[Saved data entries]

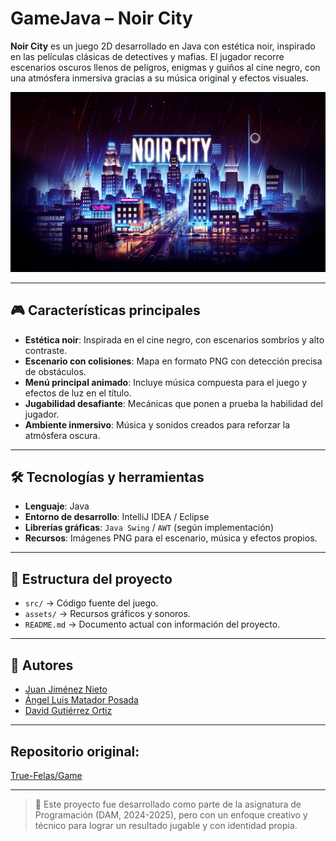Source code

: # GameJava – Noir City

**Noir City** es un juego 2D desarrollado en Java con estética noir, inspirado en las películas clásicas de detectives y mafias. El jugador recorre escenarios oscuros llenos de peligros, enigmas y guiños al cine negro, con una atmósfera inmersiva gracias a su música original y efectos visuales.

![Portada del juego](src/resources/cinematicas/imagen2OB.png)

---

## 🎮 Características principales
- **Estética noir**: Inspirada en el cine negro, con escenarios sombríos y alto contraste.
- **Escenario con colisiones**: Mapa en formato PNG con detección precisa de obstáculos.
- **Menú principal animado**: Incluye música compuesta para el juego y efectos de luz en el título.
- **Jugabilidad desafiante**: Mecánicas que ponen a prueba la habilidad del jugador.
- **Ambiente inmersivo**: Música y sonidos creados para reforzar la atmósfera oscura.

---

## 🛠️ Tecnologías y herramientas
- **Lenguaje**: Java  
- **Entorno de desarrollo**: IntelliJ IDEA / Eclipse  
- **Librerías gráficas**: `Java Swing` / `AWT` (según implementación)  
- **Recursos**: Imágenes PNG para el escenario, música y efectos propios.

---

## 📂 Estructura del proyecto
- `src/` → Código fuente del juego.  
- `assets/` → Recursos gráficos y sonoros.  
- `README.md` → Documento actual con información del proyecto.  

---

## 🚀 Autores

- [Juan Jiménez Nieto](https://github.com/True-Felas/Game)
- [Ángel Luis Matador Posada](https://github.com/Luis-matador)
- [David Gutiérrez Ortiz](https://github.com/DavidLazaro08)

---

## Repositorio original:
[True-Felas/Game](https://github.com/True-Felas/Game)

---
> 📌 Este proyecto fue desarrollado como parte de la asignatura de Programación (DAM, 2024-2025), pero con un enfoque creativo y técnico para lograr un resultado jugable y con identidad propia.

◆ Directions for this task
Send back an exact copy of only the lines from the line with "## 🎮 Características principales" up to and including the line with "## 🛠️ Tecnologías y herramientas" in the data above.

◆ Exercise solution
## 🎮 Características principales
- **Estética noir**: Inspirada en el cine negro, con escenarios sombríos y alto contraste.
- **Escenario con colisiones**: Mapa en formato PNG con detección precisa de obstáculos.
- **Menú principal animado**: Incluye música compuesta para el juego y efectos de luz en el título.
- **Jugabilidad desafiante**: Mecánicas que ponen a prueba la habilidad del jugador.
- **Ambiente inmersivo**: Música y sonidos creados para reforzar la atmósfera oscura.

---

## 🛠️ Tecnologías y herramientas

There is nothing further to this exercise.